The podział na ile czasu i wysiłku, aby umieścić w każdej z tych strategii jest oparta na biznesie bierzesz udział w, jak również konkurencji. Zawsze uważałem, że rozsądny podział jest następujący:
– Jedna połowa lub tak działu wysiłek powinien być spędzony na dążeniu do One-Step-Ahead działań. Po tym wszystkim, trzeba konsekwentnie produkować akceptowalną wydajność. Większość, jeśli nie wszystkie działania związane z poprawkami powinny przynieść oczekiwane rezultaty.
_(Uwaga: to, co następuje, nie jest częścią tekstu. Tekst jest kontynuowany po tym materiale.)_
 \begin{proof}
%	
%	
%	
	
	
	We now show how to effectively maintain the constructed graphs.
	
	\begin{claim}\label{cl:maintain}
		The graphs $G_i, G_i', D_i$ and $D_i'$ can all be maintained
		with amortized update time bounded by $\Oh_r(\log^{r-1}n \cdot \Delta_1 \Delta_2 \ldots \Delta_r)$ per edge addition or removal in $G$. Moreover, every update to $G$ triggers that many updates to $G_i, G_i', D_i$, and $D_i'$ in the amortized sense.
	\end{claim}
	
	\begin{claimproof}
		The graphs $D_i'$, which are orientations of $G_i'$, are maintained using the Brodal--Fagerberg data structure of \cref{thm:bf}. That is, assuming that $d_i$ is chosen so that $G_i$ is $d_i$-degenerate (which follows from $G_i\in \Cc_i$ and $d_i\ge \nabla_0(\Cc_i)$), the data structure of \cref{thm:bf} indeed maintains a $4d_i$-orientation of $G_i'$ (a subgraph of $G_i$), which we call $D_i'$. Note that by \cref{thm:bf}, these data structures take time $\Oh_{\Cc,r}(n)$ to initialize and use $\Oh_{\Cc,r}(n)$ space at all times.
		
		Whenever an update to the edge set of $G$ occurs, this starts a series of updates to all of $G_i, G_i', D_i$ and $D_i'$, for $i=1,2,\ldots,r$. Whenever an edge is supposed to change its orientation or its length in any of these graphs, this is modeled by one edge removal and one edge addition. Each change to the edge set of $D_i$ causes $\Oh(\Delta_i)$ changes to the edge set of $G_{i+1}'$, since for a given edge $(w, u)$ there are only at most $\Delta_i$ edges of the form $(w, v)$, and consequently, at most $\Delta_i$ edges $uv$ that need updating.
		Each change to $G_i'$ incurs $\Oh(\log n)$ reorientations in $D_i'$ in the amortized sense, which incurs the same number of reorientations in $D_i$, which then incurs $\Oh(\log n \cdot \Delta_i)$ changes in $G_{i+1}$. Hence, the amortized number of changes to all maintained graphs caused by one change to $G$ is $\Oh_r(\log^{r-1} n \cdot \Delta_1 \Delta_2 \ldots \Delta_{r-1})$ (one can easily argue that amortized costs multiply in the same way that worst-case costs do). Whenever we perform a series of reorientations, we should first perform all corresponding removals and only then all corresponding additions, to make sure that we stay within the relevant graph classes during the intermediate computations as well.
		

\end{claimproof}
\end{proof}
– Mniej więcej jedna trzecia wysiłków działu powinna być poświęcona na realizację działań typu Two-Steps-Ahead. Te mają całkiem spore szanse na wsparcie i dostarczanie ewolucyjnych rezultatów przyzwoity procent czasu.
– Jedna szósta czyjegoś wysiłku powinna być poświęcona na prowadzenie działań Three-Steps-Ahead. Są one rzadko wspierane, ale kiedy są i są dobrze realizowane, dają rewolucyjne wyniki i dają ekstremalne poczucie spełnienia.
Ludzie chcą grać w zwycięskiej drużynie i będą postrzegać menedżera, który ustawia ich na sukces jako prawdziwego lidera. Będą również rozpoznawać menedżerów, którzy nie ustawiają ich na ten rodzaj sukcesu.
Mój następny artykuł będzie omawiał potrzebę grzeczności.